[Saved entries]
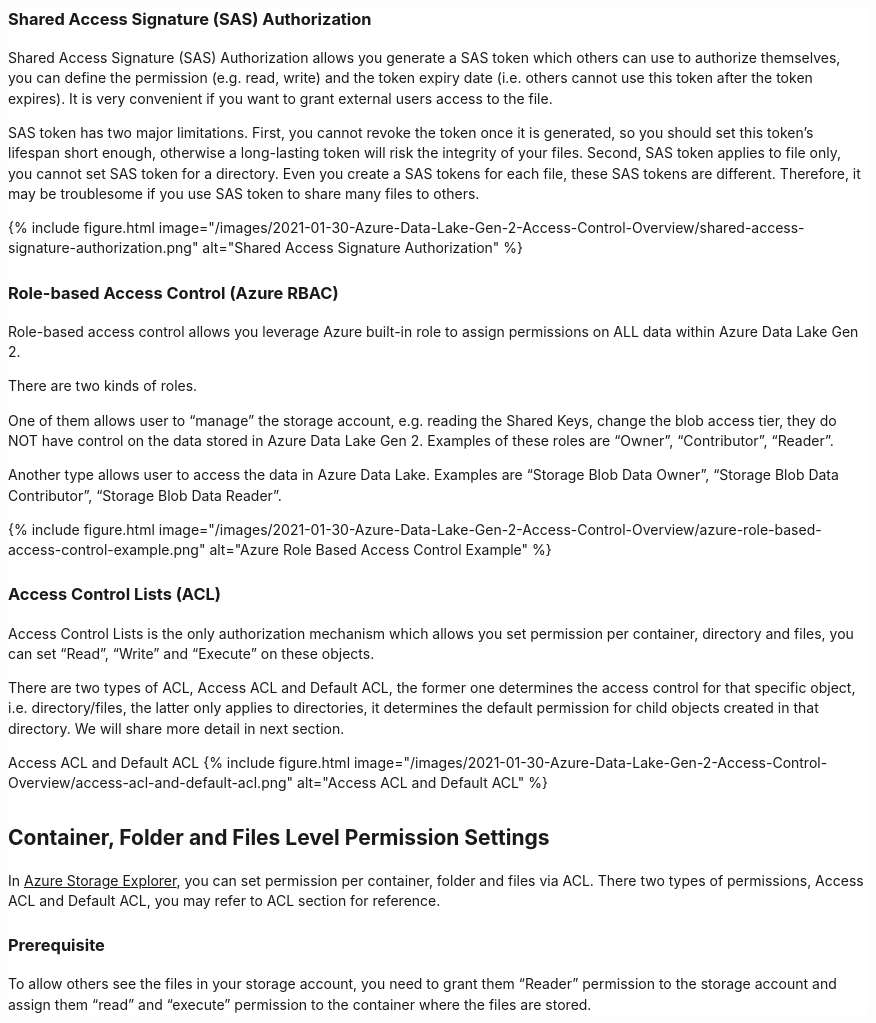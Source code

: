 ### Shared Access Signature (SAS) Authorization
Shared Access Signature (SAS) Authorization allows you generate a SAS token which others can use to authorize themselves, you can define the permission (e.g. read, write) and the token expiry date (i.e. others cannot use this token after the token expires). It is 
very convenient if you want to grant external users access to the file.

SAS token has two major limitations. First, you cannot revoke the token once it is generated, so you should set this token’s lifespan short enough, otherwise a long-lasting token will risk the integrity of your files. Second, SAS token applies to file only, you cannot set SAS token for a directory. Even you create a SAS tokens for each file, these SAS tokens are different. Therefore, it may be troublesome if you use SAS token to share many files to others. 

{% include figure.html image="/images/2021-01-30-Azure-Data-Lake-Gen-2-Access-Control-Overview/shared-access-signature-authorization.png" alt="Shared Access Signature Authorization" %}

### Role-based Access Control (Azure RBAC)
Role-based access control allows you leverage Azure built-in role to assign permissions on ALL data within Azure Data Lake Gen 2. 

There are two kinds of roles.

One of them allows user to “manage” the storage account, e.g. reading the Shared Keys, change the blob access tier, they do NOT have control on the data stored in Azure Data Lake Gen 2. Examples of these roles are “Owner”, “Contributor”, “Reader”.

Another type allows user to access the data in Azure Data Lake. Examples are “Storage Blob Data Owner”, “Storage Blob Data Contributor”, “Storage Blob Data Reader”.

{% include figure.html image="/images/2021-01-30-Azure-Data-Lake-Gen-2-Access-Control-Overview/azure-role-based-access-control-example.png" alt="Azure Role Based Access Control Example" %}

### Access Control Lists (ACL)
Access Control Lists is the only authorization mechanism which allows you set permission per container, directory and files, you can set “Read”, “Write” and “Execute” on these objects.

There are two types of ACL, Access ACL and Default ACL, the former one determines the access control for that specific object, i.e. directory/files, the latter only applies to directories, it determines the default permission for child objects created in that directory. We will share more detail in next section.

Access ACL and Default ACL
{% include figure.html image="/images/2021-01-30-Azure-Data-Lake-Gen-2-Access-Control-Overview/access-acl-and-default-acl.png" alt="Access ACL and Default ACL" %}

## Container, Folder and Files Level Permission Settings
In [Azure Storage Explorer](https://azure.microsoft.com/en-us/features/storage-explorer/), you can set permission per container, folder and files via ACL. There two types of permissions, Access ACL and Default ACL, you may refer to ACL section for reference.

### Prerequisite
To allow others see the files in your storage account, you need to grant them “Reader” permission to the storage account and assign them “read” and “execute” permission to the container where the files are stored.
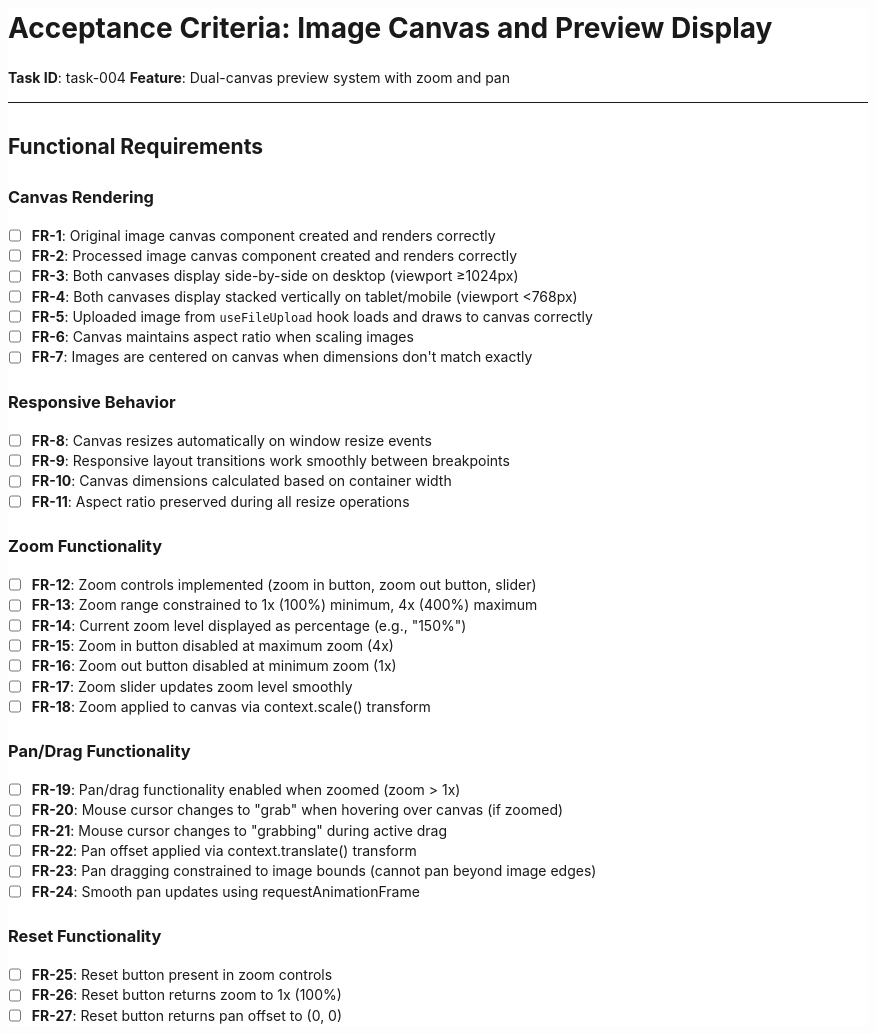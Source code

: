 # Acceptance Criteria: Image Canvas and Preview Display

**Task ID**: task-004
**Feature**: Dual-canvas preview system with zoom and pan

---

## Functional Requirements

### Canvas Rendering

- [ ] **FR-1**: Original image canvas component created and renders correctly
- [ ] **FR-2**: Processed image canvas component created and renders correctly
- [ ] **FR-3**: Both canvases display side-by-side on desktop (viewport ≥1024px)
- [ ] **FR-4**: Both canvases display stacked vertically on tablet/mobile (viewport <768px)
- [ ] **FR-5**: Uploaded image from `useFileUpload` hook loads and draws to canvas correctly
- [ ] **FR-6**: Canvas maintains aspect ratio when scaling images
- [ ] **FR-7**: Images are centered on canvas when dimensions don't match exactly

### Responsive Behavior

- [ ] **FR-8**: Canvas resizes automatically on window resize events
- [ ] **FR-9**: Responsive layout transitions work smoothly between breakpoints
- [ ] **FR-10**: Canvas dimensions calculated based on container width
- [ ] **FR-11**: Aspect ratio preserved during all resize operations

### Zoom Functionality

- [ ] **FR-12**: Zoom controls implemented (zoom in button, zoom out button, slider)
- [ ] **FR-13**: Zoom range constrained to 1x (100%) minimum, 4x (400%) maximum
- [ ] **FR-14**: Current zoom level displayed as percentage (e.g., "150%")
- [ ] **FR-15**: Zoom in button disabled at maximum zoom (4x)
- [ ] **FR-16**: Zoom out button disabled at minimum zoom (1x)
- [ ] **FR-17**: Zoom slider updates zoom level smoothly
- [ ] **FR-18**: Zoom applied to canvas via context.scale() transform

### Pan/Drag Functionality

- [ ] **FR-19**: Pan/drag functionality enabled when zoomed (zoom > 1x)
- [ ] **FR-20**: Mouse cursor changes to "grab" when hovering over canvas (if zoomed)
- [ ] **FR-21**: Mouse cursor changes to "grabbing" during active drag
- [ ] **FR-22**: Pan offset applied via context.translate() transform
- [ ] **FR-23**: Pan dragging constrained to image bounds (cannot pan beyond image edges)
- [ ] **FR-24**: Smooth pan updates using requestAnimationFrame

### Reset Functionality

- [ ] **FR-25**: Reset button present in zoom controls
- [ ] **FR-26**: Reset button returns zoom to 1x (100%)
- [ ] **FR-27**: Reset button returns pan offset to (0, 0)

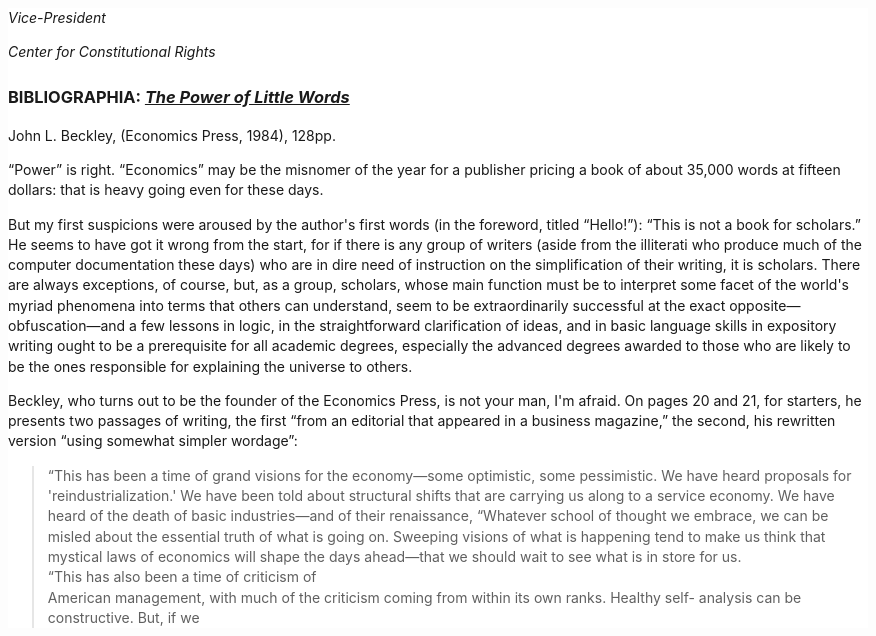 *Vice-President*

*Center for Constitutional Rights*

### BIBLIOGRAPHIA: [*The Power of Little Words*](https://www.abebooks.com/9780910187022/Power-Little-Words-Ideas-Improve-0910187029/plp)
John L. Beckley, (Economics Press, 1984), 128pp.

&ldquo;Power&rdquo; is right.  &ldquo;Economics&rdquo; may be the misnomer of
the year for a publisher pricing a book of about 35,000 words
at fifteen dollars: that is heavy going even for these days.

But my first suspicions were aroused by the author's first
words (in the foreword, titled &ldquo;Hello!&rdquo;): &ldquo;This is not a book for
scholars.&rdquo;  He seems to have got it wrong from the start, for if
there is any group of writers (aside from the illiterati who
produce much of the computer documentation these days) who
are in dire need of instruction on the simplification of their
writing, it is scholars.  There are always exceptions, of course,
but, as a group, scholars, whose main function must be to
interpret some facet of the world's myriad phenomena into
terms that others can understand, seem to be extraordinarily
successful at the exact opposite—obfuscation—and a few lessons
in logic, in the straightforward clarification of ideas, and in
basic language skills in expository writing ought to be a
prerequisite for all academic degrees, especially the advanced
degrees awarded to those who are likely to be the ones
responsible for explaining the universe to others.

Beckley, who turns out to be the founder of the Economics
Press, is not your man, I'm afraid.  On pages 20 and 21, for
starters, he presents two passages of writing, the first
&ldquo;from an editorial that appeared in a business magazine,&rdquo; the
second, his rewritten version &ldquo;using somewhat simpler
wordage&rdquo;:

>&ldquo;This has been a time of grand visions for the economy—some optimistic,
some pessimistic.  We have heard proposals for 'reindustrialization.'  We 
have been told about 
structural shifts that are 
carrying us along to a 
service economy.  We have 
heard of the death of basic 
industries—and of their 
renaissance, 
&ldquo;Whatever school of 
thought we embrace, we 
can be misled about the 
essential truth of what is 
going on.  Sweeping visions 
of what is happening tend 
to make us think that 
mystical laws of economics 
will shape the days 
ahead—that we should wait 
to see what is in store for 
us.         
&ldquo;This has also been a 
time of criticism of   
American management, 
with much of the criticism 
coming from within its 
own ranks.  Healthy self- 
analysis can be 
constructive.  But, if we 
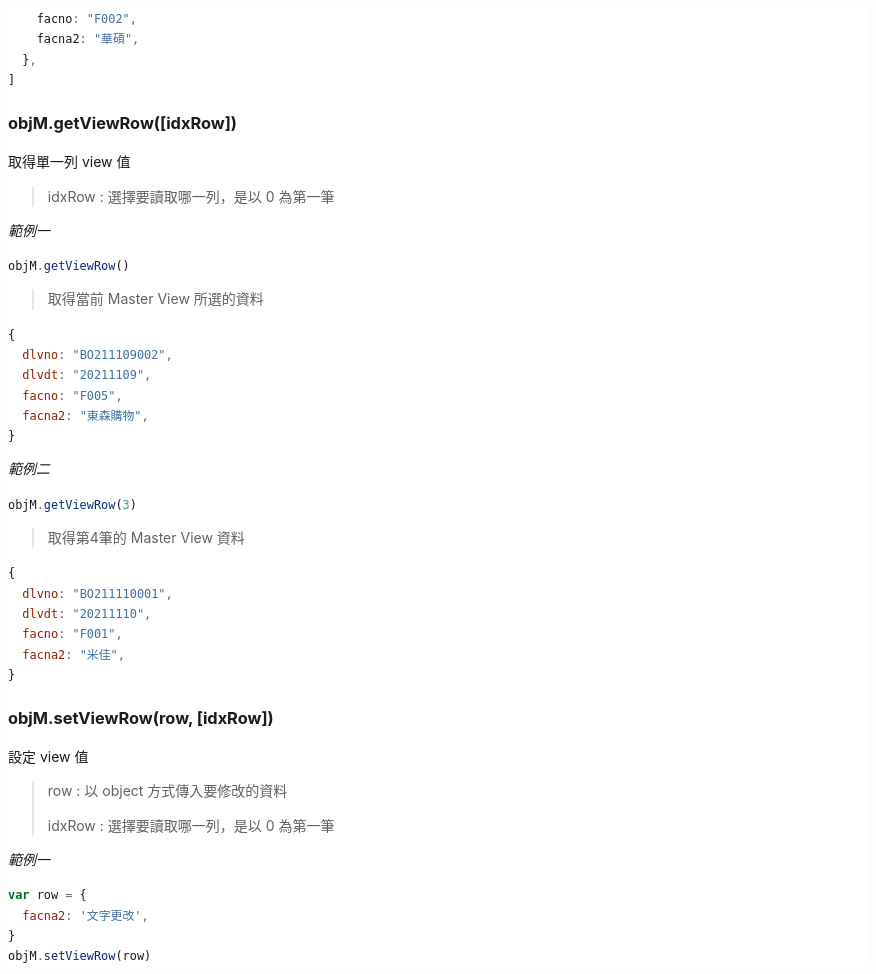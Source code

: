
 ```javascript
    facno: "F002",
    facna2: "華碩",
  },
]
```

### objM.getViewRow(\[idxRow])

取得單一列 view 值

> idxRow : 選擇要讀取哪一列，是以 0 為第一筆

_範例一_

```javascript
objM.getViewRow()
```

> 取得當前 Master View 所選的資料

```javascript
{
  dlvno: "BO211109002",
  dlvdt: "20211109",
  facno: "F005",
  facna2: "東森購物",
}
```

_範例二_

```javascript
objM.getViewRow(3)
```

> 取得第4筆的 Master View 資料

```javascript
{
  dlvno: "BO211110001",
  dlvdt: "20211110",
  facno: "F001",
  facna2: "米佳",
}
```

### objM.setViewRow(row, \[idxRow])

設定 view 值

> row : 以 object 方式傳入要修改的資料 <br>
>
> idxRow : 選擇要讀取哪一列，是以 0 為第一筆

_範例一_

```javascript
var row = {
  facna2: '文字更改',
}
objM.setViewRow(row)
```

Directions:
The output should be exactly the lines above from the line containing "There are two kinds of roles." to the line containing "Another type allows", inclusive, with no other lines.

Solution to this exercise:
There are two kinds of roles.

One of them allows user to “manage” the storage account, e.g. reading the Shared Keys, change the blob access tier, they do NOT have control on the data stored in Azure Data Lake Gen 2. Examples of these roles are “Owner”, “Contributor”, “Reader”.

Another type allows user to access the data in Azure Data Lake. Examples are “Storage Blob Data Owner”, “Storage Blob Data Contributor”, “Storage Blob Data Reader”.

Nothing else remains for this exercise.